START Material supplied
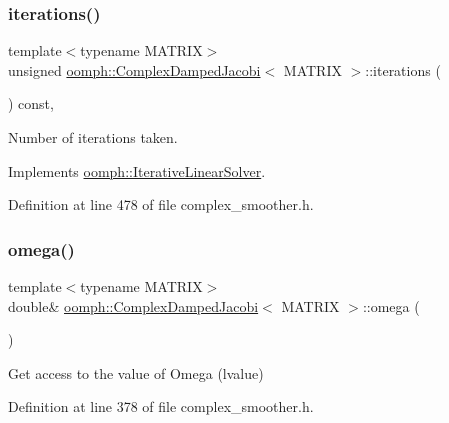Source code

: \subsubsection{\texorpdfstring{iterations()}{iterations()}}
{\footnotesize\ttfamily template$<$typename M\+A\+T\+R\+IX$>$ \\
unsigned \hyperlink{classoomph_1_1ComplexDampedJacobi}{oomph\+::\+Complex\+Damped\+Jacobi}$<$ M\+A\+T\+R\+IX $>$\+::iterations (\begin{DoxyParamCaption}{ }\end{DoxyParamCaption}) const\hspace{0.3cm}{\ttfamily [inline]}, {\ttfamily [virtual]}}



Number of iterations taken. 



Implements \hyperlink{classoomph_1_1IterativeLinearSolver_a5fe7f7b5e4847fdbd4f95d3875ec7a46}{oomph\+::\+Iterative\+Linear\+Solver}.



Definition at line 478 of file complex\+\_\+smoother.\+h.

\mbox{\label{classoomph_1_1ComplexDampedJacobi_a7132c319d14c6d3c6aac8ac0536af801}} 
\subsubsection{\texorpdfstring{omega()}{omega()}}
{\footnotesize\ttfamily template$<$typename M\+A\+T\+R\+IX$>$ \\
double\& \hyperlink{classoomph_1_1ComplexDampedJacobi}{oomph\+::\+Complex\+Damped\+Jacobi}$<$ M\+A\+T\+R\+IX $>$\+::omega (\begin{DoxyParamCaption}{ }\end{DoxyParamCaption})\hspace{0.3cm}{\ttfamily [inline]}}



Get access to the value of Omega (lvalue) 



Definition at line 378 of file complex\+\_\+smoother.\+h.

\mbox{\label{classoomph_1_1ComplexDampedJacobi_abff6e2acd7cf7b7bb3a82612f9404460}}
END Material supplied
Reproduce exactly what appears from the line containing "Get access to the value of Omega (lvalue)" down to the final line of the data.

■ Exercise answer ■
Get access to the value of Omega (lvalue) 



Definition at line 378 of file complex\+\_\+smoother.\+h.

\mbox{\label{classoomph_1_1ComplexDampedJacobi_abff6e2acd7cf7b7bb3a82612f9404460}}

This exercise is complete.